- Material supplied:
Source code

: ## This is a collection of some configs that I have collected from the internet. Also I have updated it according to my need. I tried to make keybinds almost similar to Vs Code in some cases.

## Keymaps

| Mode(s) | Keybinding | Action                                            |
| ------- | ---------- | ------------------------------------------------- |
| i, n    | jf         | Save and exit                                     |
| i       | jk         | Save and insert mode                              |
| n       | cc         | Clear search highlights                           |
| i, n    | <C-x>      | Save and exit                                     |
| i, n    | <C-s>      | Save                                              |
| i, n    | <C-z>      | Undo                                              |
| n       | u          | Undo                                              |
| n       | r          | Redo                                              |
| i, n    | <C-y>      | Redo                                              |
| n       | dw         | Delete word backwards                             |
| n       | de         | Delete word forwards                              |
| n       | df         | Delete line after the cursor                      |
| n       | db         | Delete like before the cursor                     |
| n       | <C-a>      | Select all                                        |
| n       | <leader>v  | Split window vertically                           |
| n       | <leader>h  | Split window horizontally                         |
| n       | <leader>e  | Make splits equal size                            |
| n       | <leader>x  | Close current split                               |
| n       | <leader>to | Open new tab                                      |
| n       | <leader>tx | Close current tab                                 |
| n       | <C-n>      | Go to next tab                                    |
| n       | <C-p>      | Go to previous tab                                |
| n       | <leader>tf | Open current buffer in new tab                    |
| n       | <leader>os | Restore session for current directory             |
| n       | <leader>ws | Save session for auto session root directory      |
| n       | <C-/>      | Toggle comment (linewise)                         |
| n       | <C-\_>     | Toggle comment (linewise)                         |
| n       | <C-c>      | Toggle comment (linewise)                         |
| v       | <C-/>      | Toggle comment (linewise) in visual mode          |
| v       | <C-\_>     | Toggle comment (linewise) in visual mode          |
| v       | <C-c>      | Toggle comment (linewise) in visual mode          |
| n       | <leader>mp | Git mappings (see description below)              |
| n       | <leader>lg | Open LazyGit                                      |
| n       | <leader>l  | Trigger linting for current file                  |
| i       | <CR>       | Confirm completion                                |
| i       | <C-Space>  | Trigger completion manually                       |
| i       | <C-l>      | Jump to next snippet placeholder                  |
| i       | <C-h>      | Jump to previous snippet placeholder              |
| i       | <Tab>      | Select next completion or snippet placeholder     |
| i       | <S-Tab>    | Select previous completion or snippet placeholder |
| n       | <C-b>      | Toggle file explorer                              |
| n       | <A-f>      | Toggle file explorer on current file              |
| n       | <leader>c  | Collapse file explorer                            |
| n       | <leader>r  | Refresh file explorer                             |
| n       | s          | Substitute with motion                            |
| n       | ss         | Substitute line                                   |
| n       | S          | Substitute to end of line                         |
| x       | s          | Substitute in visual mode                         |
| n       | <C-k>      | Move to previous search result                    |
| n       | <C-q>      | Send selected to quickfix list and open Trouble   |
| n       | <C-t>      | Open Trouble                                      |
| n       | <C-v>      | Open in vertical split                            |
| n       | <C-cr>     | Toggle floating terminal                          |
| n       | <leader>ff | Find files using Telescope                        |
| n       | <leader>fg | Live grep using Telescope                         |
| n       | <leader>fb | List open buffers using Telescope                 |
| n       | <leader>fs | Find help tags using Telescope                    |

==

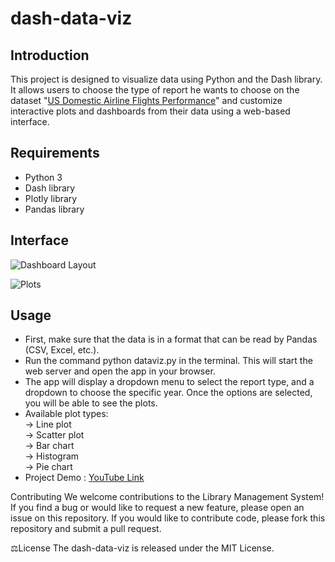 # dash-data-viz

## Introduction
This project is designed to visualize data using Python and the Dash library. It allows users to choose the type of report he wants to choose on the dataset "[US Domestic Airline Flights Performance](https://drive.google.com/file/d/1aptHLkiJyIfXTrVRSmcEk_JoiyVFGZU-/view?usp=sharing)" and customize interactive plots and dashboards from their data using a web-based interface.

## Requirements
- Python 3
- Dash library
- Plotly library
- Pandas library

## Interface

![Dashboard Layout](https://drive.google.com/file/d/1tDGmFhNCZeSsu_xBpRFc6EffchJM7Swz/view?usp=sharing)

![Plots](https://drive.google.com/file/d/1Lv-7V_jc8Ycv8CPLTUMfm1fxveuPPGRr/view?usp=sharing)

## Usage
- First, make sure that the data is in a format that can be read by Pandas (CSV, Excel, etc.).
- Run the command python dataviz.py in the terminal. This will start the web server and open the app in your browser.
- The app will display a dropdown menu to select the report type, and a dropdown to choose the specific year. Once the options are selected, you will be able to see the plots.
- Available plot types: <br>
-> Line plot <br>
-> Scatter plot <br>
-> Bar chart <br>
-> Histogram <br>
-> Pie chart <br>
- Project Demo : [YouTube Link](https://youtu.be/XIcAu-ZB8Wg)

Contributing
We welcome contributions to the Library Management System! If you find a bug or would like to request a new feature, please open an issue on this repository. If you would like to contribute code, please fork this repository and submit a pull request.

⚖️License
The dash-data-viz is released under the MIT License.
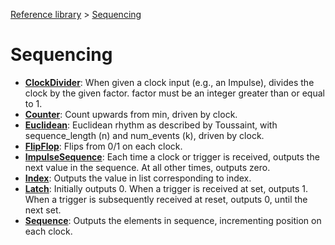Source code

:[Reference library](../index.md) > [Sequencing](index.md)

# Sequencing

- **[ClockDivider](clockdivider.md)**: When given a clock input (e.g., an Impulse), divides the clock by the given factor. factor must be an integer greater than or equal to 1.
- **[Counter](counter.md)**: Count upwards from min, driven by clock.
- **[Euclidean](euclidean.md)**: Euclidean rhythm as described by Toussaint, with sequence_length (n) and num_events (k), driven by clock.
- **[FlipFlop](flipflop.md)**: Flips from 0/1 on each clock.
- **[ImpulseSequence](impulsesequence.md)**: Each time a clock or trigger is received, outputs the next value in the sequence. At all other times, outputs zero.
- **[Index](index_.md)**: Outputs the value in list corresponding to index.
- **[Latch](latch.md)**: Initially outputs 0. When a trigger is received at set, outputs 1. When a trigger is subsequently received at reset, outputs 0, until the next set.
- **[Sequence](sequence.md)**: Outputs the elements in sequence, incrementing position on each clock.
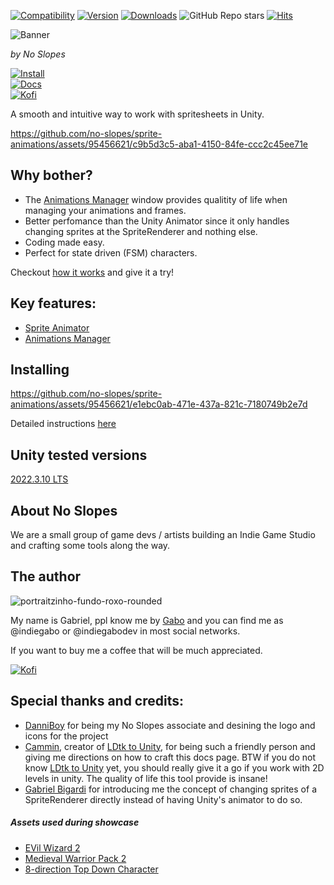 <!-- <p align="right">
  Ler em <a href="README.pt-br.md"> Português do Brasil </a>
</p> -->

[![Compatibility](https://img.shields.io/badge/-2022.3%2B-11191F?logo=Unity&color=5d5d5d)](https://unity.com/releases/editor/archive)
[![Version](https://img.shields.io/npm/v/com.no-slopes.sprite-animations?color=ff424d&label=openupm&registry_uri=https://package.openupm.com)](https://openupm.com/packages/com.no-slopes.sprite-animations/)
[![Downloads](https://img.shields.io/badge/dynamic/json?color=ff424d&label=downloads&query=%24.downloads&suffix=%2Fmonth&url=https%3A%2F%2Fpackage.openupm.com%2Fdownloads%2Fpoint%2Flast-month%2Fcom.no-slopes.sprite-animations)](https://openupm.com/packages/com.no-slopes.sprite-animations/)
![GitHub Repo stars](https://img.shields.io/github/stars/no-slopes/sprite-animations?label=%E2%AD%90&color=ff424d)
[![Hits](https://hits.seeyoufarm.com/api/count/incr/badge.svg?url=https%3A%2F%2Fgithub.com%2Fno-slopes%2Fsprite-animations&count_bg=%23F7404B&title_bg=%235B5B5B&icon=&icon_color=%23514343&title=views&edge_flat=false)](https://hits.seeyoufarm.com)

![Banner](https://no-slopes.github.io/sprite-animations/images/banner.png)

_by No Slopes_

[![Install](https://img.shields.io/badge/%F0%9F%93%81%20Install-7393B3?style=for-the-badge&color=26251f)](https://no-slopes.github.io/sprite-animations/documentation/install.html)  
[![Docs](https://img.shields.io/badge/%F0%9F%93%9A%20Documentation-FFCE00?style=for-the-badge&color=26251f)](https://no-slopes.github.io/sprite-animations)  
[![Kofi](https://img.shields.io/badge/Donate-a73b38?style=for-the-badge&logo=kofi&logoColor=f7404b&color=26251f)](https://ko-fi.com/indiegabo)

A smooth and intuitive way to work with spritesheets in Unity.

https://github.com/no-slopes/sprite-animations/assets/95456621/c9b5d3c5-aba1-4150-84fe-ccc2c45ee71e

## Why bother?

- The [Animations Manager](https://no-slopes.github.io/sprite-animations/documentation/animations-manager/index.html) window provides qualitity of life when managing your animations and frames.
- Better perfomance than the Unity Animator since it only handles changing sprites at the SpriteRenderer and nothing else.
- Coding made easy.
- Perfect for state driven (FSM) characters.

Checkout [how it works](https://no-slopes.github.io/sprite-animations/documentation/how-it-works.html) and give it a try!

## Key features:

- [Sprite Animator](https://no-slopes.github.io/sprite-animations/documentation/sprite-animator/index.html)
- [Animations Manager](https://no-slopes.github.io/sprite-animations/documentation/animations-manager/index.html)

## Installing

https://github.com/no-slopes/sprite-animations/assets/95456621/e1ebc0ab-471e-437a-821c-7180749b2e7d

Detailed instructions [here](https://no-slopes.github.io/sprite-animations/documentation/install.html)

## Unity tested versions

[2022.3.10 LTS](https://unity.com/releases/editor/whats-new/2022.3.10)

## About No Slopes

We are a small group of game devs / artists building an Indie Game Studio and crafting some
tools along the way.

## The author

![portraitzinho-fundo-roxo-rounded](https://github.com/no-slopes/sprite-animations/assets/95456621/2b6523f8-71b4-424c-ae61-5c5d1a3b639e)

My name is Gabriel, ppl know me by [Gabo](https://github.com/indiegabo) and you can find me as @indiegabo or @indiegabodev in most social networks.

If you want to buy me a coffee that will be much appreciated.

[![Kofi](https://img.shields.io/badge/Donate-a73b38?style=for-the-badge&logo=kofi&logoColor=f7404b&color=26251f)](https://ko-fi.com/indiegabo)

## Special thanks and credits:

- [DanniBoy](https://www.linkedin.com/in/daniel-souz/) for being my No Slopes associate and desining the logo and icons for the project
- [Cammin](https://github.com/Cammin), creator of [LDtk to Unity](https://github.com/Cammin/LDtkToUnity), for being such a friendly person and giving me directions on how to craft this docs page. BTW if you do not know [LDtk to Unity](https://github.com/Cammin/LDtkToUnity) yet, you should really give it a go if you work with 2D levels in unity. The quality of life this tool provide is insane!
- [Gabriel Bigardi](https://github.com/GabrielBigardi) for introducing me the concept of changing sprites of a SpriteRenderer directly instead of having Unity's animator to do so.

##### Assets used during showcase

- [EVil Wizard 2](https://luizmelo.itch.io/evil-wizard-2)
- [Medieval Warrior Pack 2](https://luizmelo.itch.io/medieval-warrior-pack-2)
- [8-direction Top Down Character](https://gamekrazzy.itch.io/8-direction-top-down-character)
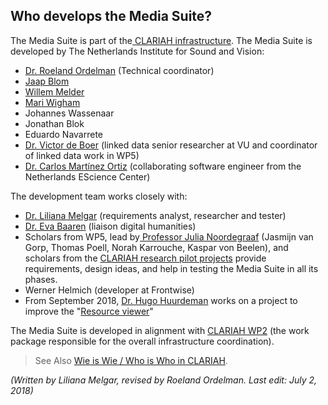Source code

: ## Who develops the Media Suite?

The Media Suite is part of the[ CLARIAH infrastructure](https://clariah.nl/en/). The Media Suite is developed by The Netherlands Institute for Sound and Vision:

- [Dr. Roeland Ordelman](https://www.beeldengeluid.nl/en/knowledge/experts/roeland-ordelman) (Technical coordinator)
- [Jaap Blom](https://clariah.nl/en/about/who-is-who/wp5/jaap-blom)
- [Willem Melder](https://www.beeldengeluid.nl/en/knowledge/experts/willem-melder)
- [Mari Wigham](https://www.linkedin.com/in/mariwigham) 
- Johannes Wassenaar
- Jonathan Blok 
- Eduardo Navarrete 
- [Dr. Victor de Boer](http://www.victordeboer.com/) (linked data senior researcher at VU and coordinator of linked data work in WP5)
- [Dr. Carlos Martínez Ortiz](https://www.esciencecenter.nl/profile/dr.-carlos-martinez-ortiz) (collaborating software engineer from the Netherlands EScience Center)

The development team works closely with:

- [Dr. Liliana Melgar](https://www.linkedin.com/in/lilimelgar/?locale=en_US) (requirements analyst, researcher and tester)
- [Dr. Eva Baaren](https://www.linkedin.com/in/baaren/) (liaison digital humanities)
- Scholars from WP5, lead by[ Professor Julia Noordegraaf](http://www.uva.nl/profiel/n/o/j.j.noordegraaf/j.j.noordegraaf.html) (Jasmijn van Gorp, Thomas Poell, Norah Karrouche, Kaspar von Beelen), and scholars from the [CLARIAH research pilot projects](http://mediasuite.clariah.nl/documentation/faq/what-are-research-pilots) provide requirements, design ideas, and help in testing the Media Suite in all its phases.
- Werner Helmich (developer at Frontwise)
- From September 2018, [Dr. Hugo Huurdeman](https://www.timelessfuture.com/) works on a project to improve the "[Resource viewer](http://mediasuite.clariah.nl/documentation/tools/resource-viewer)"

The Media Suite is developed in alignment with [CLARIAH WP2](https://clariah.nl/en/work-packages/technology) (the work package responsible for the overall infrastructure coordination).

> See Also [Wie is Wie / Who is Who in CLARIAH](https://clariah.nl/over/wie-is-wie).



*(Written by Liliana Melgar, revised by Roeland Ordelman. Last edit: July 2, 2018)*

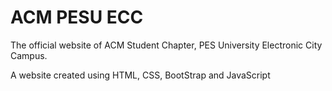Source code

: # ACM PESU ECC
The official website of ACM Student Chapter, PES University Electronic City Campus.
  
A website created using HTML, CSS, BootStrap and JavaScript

- Problem details:
From the entries above, copy out every line where the string "cursor" appears.

- Result of this exercise:
| n       | df         | Delete line after the cursor                      |
| n       | db         | Delete like before the cursor                     |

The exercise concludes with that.